* PROBLEM STATEMENT: Your answer is every line of the material below in which the string "Metro" occurs.
┌──
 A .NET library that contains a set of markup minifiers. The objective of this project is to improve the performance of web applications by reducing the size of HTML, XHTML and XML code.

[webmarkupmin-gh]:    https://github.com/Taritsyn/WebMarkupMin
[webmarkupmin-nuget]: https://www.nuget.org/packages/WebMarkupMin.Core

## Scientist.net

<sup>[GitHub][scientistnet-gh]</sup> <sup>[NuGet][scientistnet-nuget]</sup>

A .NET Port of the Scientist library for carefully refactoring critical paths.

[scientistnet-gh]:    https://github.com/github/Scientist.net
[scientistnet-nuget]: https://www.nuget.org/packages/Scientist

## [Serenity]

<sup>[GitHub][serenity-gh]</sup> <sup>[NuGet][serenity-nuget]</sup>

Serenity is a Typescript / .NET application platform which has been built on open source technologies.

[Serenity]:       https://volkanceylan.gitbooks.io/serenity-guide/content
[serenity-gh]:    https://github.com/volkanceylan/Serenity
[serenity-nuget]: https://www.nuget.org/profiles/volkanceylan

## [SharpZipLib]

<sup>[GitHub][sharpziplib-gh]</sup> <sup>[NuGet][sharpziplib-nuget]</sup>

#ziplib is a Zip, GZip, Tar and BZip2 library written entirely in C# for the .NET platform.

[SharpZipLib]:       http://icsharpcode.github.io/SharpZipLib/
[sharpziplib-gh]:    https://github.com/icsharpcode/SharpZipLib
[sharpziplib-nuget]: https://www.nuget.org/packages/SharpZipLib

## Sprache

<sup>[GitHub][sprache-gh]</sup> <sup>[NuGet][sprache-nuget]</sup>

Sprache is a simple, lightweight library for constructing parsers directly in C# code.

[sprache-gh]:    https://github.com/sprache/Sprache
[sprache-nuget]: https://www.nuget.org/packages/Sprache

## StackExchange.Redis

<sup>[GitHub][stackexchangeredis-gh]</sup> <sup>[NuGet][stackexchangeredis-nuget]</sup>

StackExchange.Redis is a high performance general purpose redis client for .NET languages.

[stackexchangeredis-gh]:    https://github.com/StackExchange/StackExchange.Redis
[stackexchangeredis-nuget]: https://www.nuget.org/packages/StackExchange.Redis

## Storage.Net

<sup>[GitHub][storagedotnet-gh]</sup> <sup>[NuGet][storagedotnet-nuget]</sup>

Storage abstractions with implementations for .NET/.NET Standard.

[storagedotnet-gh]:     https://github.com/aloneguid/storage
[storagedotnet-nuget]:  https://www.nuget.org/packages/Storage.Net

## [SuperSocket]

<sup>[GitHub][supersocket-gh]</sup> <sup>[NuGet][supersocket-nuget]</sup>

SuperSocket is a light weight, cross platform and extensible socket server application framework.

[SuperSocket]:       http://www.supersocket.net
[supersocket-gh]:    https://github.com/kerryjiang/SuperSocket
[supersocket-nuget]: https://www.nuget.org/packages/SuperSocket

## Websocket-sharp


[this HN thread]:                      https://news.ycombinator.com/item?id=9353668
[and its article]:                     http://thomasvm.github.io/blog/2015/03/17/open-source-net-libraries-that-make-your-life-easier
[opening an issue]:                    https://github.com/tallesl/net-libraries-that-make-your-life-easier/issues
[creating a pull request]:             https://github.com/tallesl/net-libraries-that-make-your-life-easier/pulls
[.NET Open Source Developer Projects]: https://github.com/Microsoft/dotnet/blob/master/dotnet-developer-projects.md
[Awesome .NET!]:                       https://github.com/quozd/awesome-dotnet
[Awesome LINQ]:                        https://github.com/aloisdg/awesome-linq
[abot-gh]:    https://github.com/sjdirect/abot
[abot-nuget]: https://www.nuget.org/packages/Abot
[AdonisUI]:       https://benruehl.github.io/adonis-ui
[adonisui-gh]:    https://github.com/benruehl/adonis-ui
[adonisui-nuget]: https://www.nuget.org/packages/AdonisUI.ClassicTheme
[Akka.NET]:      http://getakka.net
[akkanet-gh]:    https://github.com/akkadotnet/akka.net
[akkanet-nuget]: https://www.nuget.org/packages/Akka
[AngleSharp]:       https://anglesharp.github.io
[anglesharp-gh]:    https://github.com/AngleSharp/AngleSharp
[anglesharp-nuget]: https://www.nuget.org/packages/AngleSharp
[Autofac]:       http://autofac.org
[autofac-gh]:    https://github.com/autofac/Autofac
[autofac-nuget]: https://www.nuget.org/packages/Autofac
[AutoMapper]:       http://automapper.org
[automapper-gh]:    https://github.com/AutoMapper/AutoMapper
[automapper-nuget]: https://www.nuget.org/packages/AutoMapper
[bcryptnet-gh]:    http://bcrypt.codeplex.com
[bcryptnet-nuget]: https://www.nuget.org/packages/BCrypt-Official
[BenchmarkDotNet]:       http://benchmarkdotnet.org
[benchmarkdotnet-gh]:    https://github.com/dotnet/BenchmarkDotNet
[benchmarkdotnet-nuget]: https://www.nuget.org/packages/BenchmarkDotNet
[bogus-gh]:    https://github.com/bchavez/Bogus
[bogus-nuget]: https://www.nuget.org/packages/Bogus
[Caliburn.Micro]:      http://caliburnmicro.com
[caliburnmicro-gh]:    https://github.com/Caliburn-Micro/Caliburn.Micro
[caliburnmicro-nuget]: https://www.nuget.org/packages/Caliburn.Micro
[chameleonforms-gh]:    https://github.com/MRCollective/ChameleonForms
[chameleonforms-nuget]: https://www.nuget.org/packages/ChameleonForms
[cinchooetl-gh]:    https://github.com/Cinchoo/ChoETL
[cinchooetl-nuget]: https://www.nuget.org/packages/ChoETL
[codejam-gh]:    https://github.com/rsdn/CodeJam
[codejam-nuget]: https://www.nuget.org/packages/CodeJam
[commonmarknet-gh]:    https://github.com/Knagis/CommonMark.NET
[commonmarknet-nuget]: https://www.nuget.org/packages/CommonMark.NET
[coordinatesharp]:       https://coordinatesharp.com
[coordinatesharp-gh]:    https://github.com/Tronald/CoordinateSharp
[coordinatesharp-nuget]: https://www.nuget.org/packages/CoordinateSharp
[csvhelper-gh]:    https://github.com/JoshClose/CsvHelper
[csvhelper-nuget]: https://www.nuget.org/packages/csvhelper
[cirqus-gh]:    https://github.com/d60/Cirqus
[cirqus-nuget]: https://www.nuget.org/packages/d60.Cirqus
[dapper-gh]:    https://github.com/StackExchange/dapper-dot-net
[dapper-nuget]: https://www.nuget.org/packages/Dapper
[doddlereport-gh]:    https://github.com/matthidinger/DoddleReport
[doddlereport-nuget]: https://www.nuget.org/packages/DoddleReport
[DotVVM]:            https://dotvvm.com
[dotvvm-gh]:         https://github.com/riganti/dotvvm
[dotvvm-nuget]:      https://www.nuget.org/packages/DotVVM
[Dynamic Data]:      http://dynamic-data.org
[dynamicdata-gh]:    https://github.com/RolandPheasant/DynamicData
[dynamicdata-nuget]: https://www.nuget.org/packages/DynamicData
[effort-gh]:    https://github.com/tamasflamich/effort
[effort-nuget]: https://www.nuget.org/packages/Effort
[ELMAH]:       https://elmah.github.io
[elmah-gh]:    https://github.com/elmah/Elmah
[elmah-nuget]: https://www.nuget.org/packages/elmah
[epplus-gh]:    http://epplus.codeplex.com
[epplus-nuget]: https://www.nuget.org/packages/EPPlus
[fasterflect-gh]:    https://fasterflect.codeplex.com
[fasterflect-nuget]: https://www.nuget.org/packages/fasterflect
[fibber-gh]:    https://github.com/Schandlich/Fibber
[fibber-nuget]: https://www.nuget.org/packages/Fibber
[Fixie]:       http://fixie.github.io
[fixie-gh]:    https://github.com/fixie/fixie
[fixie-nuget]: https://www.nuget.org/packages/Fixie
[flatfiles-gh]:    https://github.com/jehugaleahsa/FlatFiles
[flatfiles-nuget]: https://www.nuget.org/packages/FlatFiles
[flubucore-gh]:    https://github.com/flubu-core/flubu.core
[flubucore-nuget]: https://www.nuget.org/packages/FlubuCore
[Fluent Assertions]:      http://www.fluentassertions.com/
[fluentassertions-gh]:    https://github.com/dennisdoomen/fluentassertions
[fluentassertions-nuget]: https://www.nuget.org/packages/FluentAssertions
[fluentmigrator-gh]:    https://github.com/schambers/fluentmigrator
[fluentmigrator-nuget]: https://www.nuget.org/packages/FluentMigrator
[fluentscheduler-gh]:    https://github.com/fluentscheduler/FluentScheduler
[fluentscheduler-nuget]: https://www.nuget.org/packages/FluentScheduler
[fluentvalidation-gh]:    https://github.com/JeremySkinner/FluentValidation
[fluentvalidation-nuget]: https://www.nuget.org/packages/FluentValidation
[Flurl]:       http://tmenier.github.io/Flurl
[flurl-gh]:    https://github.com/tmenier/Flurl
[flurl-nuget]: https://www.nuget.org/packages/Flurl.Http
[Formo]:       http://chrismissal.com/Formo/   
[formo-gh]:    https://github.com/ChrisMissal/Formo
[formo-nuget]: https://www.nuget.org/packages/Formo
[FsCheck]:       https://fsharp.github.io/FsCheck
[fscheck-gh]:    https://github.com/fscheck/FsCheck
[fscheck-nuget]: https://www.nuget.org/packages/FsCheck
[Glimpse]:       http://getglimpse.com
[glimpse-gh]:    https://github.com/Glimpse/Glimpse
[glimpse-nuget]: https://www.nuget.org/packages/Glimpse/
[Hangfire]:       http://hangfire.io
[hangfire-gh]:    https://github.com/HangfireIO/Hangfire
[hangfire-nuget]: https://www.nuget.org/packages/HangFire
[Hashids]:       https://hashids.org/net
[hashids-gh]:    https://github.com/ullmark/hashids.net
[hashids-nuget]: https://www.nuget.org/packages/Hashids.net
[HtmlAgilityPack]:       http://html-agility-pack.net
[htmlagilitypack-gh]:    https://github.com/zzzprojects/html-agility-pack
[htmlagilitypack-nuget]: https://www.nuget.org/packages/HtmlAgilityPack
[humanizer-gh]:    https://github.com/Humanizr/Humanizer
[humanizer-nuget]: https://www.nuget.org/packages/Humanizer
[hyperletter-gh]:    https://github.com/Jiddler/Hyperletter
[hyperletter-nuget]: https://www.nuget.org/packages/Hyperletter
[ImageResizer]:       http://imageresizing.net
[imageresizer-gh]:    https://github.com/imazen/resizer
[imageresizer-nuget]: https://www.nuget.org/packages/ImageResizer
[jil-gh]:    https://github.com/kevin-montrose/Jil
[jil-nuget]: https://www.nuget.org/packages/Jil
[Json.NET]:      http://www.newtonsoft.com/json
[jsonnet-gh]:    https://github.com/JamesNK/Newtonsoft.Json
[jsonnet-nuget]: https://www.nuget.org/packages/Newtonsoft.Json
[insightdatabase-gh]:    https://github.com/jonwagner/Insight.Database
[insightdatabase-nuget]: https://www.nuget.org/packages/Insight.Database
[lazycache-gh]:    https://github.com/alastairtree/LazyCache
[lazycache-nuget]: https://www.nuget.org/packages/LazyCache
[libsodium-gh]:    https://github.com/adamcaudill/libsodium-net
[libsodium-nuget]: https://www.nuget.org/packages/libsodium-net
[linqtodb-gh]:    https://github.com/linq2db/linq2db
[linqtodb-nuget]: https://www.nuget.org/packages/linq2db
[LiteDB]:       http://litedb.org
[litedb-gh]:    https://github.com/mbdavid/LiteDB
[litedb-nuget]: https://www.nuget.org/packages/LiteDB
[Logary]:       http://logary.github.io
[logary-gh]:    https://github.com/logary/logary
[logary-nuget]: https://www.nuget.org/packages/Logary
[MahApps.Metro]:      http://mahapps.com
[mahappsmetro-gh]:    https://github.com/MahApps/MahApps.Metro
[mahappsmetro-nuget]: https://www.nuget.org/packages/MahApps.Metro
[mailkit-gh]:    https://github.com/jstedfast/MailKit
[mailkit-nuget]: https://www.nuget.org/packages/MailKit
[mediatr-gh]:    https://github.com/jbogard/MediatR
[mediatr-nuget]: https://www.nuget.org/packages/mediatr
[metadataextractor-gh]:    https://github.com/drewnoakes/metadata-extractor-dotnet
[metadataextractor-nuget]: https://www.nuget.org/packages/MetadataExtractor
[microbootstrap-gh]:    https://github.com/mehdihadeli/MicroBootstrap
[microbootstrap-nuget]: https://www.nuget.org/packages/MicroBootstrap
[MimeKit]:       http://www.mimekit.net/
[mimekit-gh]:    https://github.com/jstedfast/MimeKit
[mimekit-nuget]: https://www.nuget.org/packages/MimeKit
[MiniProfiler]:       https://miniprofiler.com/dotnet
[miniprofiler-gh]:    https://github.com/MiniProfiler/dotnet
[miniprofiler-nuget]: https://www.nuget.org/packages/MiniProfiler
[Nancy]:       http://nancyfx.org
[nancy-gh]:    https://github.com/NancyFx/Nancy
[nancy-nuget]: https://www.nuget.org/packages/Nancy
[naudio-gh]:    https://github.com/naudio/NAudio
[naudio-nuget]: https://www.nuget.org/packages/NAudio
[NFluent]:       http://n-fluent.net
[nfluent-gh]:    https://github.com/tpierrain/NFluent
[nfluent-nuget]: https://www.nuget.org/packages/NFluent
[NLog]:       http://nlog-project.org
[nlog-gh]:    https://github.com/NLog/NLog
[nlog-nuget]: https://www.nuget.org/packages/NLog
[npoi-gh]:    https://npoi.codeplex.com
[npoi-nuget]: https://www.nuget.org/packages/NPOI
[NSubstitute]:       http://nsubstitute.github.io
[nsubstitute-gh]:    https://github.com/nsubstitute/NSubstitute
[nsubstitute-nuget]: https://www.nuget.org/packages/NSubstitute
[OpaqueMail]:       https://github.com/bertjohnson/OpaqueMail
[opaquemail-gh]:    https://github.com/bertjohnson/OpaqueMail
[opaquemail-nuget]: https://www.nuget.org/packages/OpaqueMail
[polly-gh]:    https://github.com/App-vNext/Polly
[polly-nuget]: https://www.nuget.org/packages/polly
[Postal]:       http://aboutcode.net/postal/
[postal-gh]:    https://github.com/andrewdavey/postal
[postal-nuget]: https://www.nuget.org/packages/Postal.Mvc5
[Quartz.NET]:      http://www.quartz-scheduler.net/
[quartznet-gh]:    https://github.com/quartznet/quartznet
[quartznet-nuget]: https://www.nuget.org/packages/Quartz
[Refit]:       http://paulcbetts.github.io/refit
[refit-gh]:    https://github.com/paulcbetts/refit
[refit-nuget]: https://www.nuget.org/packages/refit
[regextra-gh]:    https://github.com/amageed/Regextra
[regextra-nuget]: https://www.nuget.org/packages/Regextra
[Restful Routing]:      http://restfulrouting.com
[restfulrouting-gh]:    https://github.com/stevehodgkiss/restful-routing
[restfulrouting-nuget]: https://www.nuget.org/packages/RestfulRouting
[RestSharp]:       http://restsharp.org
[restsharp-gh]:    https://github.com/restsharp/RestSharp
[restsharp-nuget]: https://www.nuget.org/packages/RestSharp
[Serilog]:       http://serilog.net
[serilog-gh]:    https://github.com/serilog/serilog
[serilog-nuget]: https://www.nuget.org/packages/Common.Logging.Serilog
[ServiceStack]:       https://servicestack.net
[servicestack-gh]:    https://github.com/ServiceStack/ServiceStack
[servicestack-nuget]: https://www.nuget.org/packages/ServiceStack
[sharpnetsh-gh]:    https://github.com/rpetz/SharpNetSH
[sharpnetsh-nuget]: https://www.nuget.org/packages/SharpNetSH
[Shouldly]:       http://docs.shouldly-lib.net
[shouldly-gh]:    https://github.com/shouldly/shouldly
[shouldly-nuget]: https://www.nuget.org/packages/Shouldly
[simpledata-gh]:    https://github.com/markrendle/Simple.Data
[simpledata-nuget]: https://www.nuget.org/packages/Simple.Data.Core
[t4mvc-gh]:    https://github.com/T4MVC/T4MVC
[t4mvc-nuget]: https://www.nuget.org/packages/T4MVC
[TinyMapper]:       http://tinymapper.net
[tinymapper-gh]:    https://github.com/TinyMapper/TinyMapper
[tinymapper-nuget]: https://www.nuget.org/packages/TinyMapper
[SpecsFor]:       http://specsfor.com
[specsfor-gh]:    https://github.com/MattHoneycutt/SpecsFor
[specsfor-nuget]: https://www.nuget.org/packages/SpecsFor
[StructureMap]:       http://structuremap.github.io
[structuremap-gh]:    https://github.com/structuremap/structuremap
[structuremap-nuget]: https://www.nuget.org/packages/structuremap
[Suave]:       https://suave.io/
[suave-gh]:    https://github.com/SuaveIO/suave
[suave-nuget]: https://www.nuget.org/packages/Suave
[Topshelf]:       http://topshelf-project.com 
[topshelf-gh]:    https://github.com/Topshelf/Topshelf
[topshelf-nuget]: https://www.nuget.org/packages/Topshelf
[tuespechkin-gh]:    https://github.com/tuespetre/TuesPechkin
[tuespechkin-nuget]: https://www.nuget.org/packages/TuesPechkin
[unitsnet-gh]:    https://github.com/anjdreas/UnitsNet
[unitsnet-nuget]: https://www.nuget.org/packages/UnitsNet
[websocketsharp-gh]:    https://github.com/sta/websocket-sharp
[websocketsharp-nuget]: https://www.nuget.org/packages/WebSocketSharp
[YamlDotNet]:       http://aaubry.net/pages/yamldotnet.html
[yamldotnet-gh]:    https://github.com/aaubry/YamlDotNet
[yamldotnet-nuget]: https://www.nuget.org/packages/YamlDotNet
└──
* SOLUTION FOR THIS PROBLEM:
[MahApps.Metro]:      http://mahapps.com
[mahappsmetro-gh]:    https://github.com/MahApps/MahApps.Metro
[mahappsmetro-nuget]: https://www.nuget.org/packages/MahApps.Metro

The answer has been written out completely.